Charcoal

The original source of the cookout

Starting the Smoker Fire
Starting the Smoker Fire. Regarding BBQ Inc.

Henry Ford, always looking to turn a quick buck, noticed a large amount of his money being wasted on wood used in the manufacturing process of his model A cars. Looking for some way to use this wood profitably, he hit upon the idea of making charcoal briquettes from all that scrap. The process of making them was easy and cheap and he could sell them to steel mills and anyone else needing a cheap fuel source.

Very quickly people started using them for heat and cooking, and hence the modern charcoal grill was invented. Well, not really that simple, but Ford certainly helped make outdoor charcoal cooking easier and more popular. Ford passed on the business to a relative named Kingsford and the rest is history.

Ford, did not however, invent charcoal. He didn't even invent the charcoal briquette. The inventor of the process for making charcoal briquettes was actually Ellsworth B. A. Zwoyer, whose business ultimately failed. Ford took the idea (possibly without paying a penny for it) and started his own business. Charcoal produced in this way is made from sawdust left over from the milling of wood. It is then mixed with a binding agent and formed into cute little blocks and fired in an oxygen-free furnace. Most of the binder burns away in the firing, but purists will tell you that some is always left over and that it can add it's own flavor to whatever you are cooking.

Some charcoals are now sold as self-lighting. Meaning that they have a lighter fluid already added. This can also add its own flavor to food. To get away from these additives you need to spend some extra money and get charred wood blocks commonly called lump charcoal. These are made, usually from an expensive hardwood, cut into small blocks and then fired to a nice charcoal state.

Charcoal has been made throughout the world for thousands of years. The usual process is to pile long pieces of wood in the shape of a large cone. Bury the wood with dirt, leaving a chimney hole at the top and a few air hole at the bottom. Light the wood from the bottom and let burn for several days. This is a long and slow process, but to yield charcoal and not ash you need to burn the wood very slowly and thoroughly. As you might guess this is an art form. Once the wood is burned to a good charcoal state, cover all the holes and let it cool. If you do it right you should get about 20% of the wood back as charcoal. Sound hard and unrewarding? Well it is, but before coal mining became an industrialized and practical process, it was about all people had to work with.

So what do you do if you don't want to spend a lot on charcoal, but you're not quite up to the task of making your own? First, don't buy self-lighting charcoal. Second, light your charcoal in a charcoal chimney or similar device. This uses newspaper instead of lighter fluid and also allows you to light and add charcoal to your fire without adding fluid to the grill. This follows the rule of never, and I mean never, add lighter fluid to already lit coals.
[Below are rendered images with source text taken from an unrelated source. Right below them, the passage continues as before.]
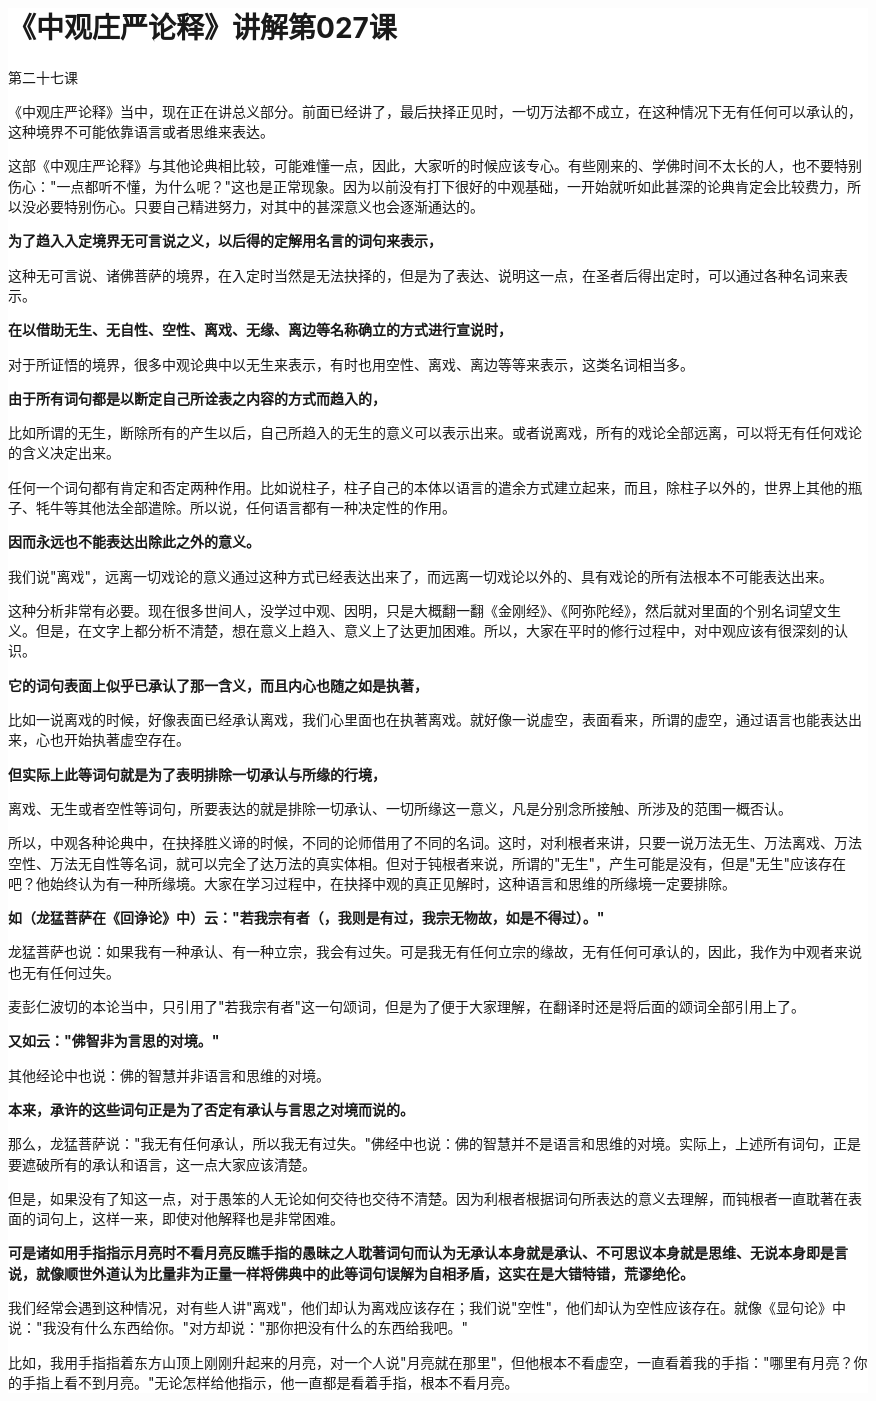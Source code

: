 # 《中观庄严论释》讲解第027课

第二十七课

《中观庄严论释》当中，现在正在讲总义部分。前面已经讲了，最后抉择正见时，一切万法都不成立，在这种情况下无有任何可以承认的，这种境界不可能依靠语言或者思维来表达。

这部《中观庄严论释》与其他论典相比较，可能难懂一点，因此，大家听的时候应该专心。有些刚来的、学佛时间不太长的人，也不要特别伤心："一点都听不懂，为什么呢？"这也是正常现象。因为以前没有打下很好的中观基础，一开始就听如此甚深的论典肯定会比较费力，所以没必要特别伤心。只要自己精进努力，对其中的甚深意义也会逐渐通达的。

**为了趋入入定境界无可言说之义，以后得的定解用名言的词句来表示，**

这种无可言说、诸佛菩萨的境界，在入定时当然是无法抉择的，但是为了表达、说明这一点，在圣者后得出定时，可以通过各种名词来表示。

**在以借助无生、无自性、空性、离戏、无缘、离边等名称确立的方式进行宣说时，**

对于所证悟的境界，很多中观论典中以无生来表示，有时也用空性、离戏、离边等等来表示，这类名词相当多。

**由于所有词句都是以断定自己所诠表之内容的方式而趋入的，**

比如所谓的无生，断除所有的产生以后，自己所趋入的无生的意义可以表示出来。或者说离戏，所有的戏论全部远离，可以将无有任何戏论的含义决定出来。

任何一个词句都有肯定和否定两种作用。比如说柱子，柱子自己的本体以语言的遣余方式建立起来，而且，除柱子以外的，世界上其他的瓶子、牦牛等其他法全部遣除。所以说，任何语言都有一种决定性的作用。

**因而永远也不能表达出除此之外的意义。**

我们说"离戏"，远离一切戏论的意义通过这种方式已经表达出来了，而远离一切戏论以外的、具有戏论的所有法根本不可能表达出来。

这种分析非常有必要。现在很多世间人，没学过中观、因明，只是大概翻一翻《金刚经》、《阿弥陀经》，然后就对里面的个别名词望文生义。但是，在文字上都分析不清楚，想在意义上趋入、意义上了达更加困难。所以，大家在平时的修行过程中，对中观应该有很深刻的认识。

**它的词句表面上似乎已承认了那一含义，而且内心也随之如是执著，**

比如一说离戏的时候，好像表面已经承认离戏，我们心里面也在执著离戏。就好像一说虚空，表面看来，所谓的虚空，通过语言也能表达出来，心也开始执著虚空存在。

**但实际上此等词句就是为了表明排除一切承认与所缘的行境，**

离戏、无生或者空性等词句，所要表达的就是排除一切承认、一切所缘这一意义，凡是分别念所接触、所涉及的范围一概否认。

所以，中观各种论典中，在抉择胜义谛的时候，不同的论师借用了不同的名词。这时，对利根者来讲，只要一说万法无生、万法离戏、万法空性、万法无自性等名词，就可以完全了达万法的真实体相。但对于钝根者来说，所谓的"无生"，产生可能是没有，但是"无生"应该存在吧？他始终认为有一种所缘境。大家在学习过程中，在抉择中观的真正见解时，这种语言和思维的所缘境一定要排除。

**如（龙猛菩萨在《回诤论》中）云："若我宗有者（，我则是有过，我宗无物故，如是不得过）。"**

龙猛菩萨也说：如果我有一种承认、有一种立宗，我会有过失。可是我无有任何立宗的缘故，无有任何可承认的，因此，我作为中观者来说也无有任何过失。

麦彭仁波切的本论当中，只引用了"若我宗有者"这一句颂词，但是为了便于大家理解，在翻译时还是将后面的颂词全部引用上了。

**又如云："佛智非为言思的对境。"**

其他经论中也说：佛的智慧并非语言和思维的对境。

**本来，承许的这些词句正是为了否定有承认与言思之对境而说的。**

那么，龙猛菩萨说："我无有任何承认，所以我无有过失。"佛经中也说：佛的智慧并不是语言和思维的对境。实际上，上述所有词句，正是要遮破所有的承认和语言，这一点大家应该清楚。

但是，如果没有了知这一点，对于愚笨的人无论如何交待也交待不清楚。因为利根者根据词句所表达的意义去理解，而钝根者一直耽著在表面的词句上，这样一来，即使对他解释也是非常困难。

**可是诸如用手指指示月亮时不看月亮反瞧手指的愚昧之人耽著词句而认为无承认本身就是承认、不可思议本身就是思维、无说本身即是言说，就像顺世外道认为比量非为正量一样将佛典中的此等词句误解为自相矛盾，这实在是大错特错，荒谬绝伦。**

我们经常会遇到这种情况，对有些人讲"离戏"，他们却认为离戏应该存在；我们说"空性"，他们却认为空性应该存在。就像《显句论》中说："我没有什么东西给你。"对方却说："那你把没有什么的东西给我吧。"

比如，我用手指指着东方山顶上刚刚升起来的月亮，对一个人说"月亮就在那里"，但他根本不看虚空，一直看着我的手指："哪里有月亮？你的手指上看不到月亮。"无论怎样给他指示，他一直都是看着手指，根本不看月亮。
Not only can it be dangerous, but it'll give you food that tastes like lighter fluid. Third, always allow your coals to burn to a complete ashy surface before you start cooking. This ensures that any glues and additives are burned off before you start cooking. The drawback on this is that one of the better tips to doing a long smoke with charcoal is to only light about half the charcoal before you start the smoke. Over time, the hot coals will start the unlit coals burning and stretch out your smoking time. To get around this, invest in a coal bucket or some other heavy metal container. Once you start losing heat you can dump out the burning coals and start a fresh batch while you keep the food warm in the oven. Or you can just get the solid wood stuff.